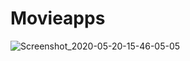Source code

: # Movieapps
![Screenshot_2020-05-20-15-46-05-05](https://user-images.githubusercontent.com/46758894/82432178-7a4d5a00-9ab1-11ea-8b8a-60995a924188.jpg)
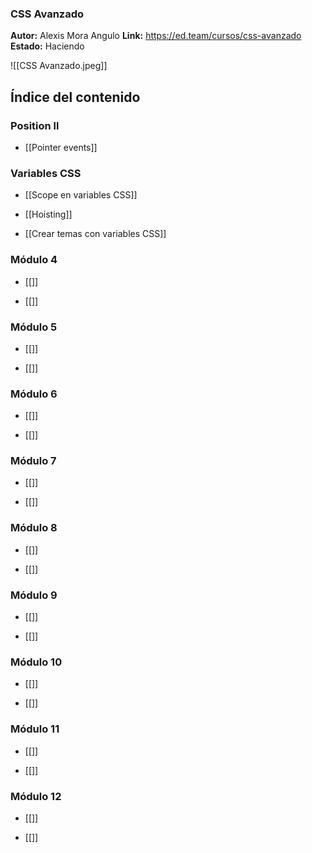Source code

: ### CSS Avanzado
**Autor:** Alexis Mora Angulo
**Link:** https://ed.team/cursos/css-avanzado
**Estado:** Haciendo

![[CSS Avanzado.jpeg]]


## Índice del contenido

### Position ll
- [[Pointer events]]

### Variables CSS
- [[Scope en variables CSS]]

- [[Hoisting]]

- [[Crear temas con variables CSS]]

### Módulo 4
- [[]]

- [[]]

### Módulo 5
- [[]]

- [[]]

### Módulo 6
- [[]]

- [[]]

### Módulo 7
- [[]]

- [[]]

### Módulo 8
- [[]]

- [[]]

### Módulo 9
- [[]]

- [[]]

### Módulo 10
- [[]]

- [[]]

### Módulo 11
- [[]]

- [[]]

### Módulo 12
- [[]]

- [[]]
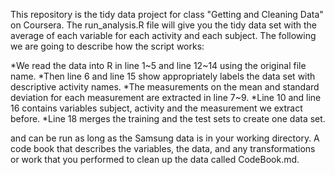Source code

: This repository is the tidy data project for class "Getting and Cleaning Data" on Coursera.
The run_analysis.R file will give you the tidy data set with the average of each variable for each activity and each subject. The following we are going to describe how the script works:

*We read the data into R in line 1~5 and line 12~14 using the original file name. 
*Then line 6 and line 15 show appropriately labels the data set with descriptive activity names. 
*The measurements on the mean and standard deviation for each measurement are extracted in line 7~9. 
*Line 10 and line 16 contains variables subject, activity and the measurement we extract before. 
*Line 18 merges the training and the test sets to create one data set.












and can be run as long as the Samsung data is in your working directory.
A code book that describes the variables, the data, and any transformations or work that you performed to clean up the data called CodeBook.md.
=-=-=
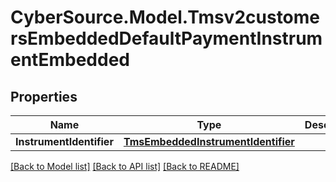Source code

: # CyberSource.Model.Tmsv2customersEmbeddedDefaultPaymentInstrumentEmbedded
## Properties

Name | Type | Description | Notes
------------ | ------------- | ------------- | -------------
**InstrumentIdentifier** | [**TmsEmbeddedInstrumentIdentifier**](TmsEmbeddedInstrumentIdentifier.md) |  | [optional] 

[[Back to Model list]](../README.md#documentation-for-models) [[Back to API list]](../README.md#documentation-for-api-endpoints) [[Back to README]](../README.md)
=-=-=
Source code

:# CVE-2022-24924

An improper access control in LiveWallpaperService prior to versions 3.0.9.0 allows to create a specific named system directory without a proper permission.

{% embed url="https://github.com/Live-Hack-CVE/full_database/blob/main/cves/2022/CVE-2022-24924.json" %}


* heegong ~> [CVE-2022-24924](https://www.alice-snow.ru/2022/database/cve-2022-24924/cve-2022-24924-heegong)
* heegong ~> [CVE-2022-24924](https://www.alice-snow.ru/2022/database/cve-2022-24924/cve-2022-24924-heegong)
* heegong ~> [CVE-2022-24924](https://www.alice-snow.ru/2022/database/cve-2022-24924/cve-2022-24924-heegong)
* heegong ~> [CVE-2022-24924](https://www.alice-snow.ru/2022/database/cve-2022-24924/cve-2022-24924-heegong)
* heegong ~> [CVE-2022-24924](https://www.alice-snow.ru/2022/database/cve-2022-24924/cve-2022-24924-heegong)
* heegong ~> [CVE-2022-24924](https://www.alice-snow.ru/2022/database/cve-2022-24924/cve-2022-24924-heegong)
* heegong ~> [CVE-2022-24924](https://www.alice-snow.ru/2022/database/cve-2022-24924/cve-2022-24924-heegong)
=-=-=
§ **EXERCISE INSTRUCTIONS**
Please go line by line through the records above, copying each one that holds the string "create".

§ **COMPLETED TASK**
*Line 18 merges the training and the test sets to create one data set.
An improper access control in LiveWallpaperService prior to versions 3.0.9.0 allows to create a specific named system directory without a proper permission.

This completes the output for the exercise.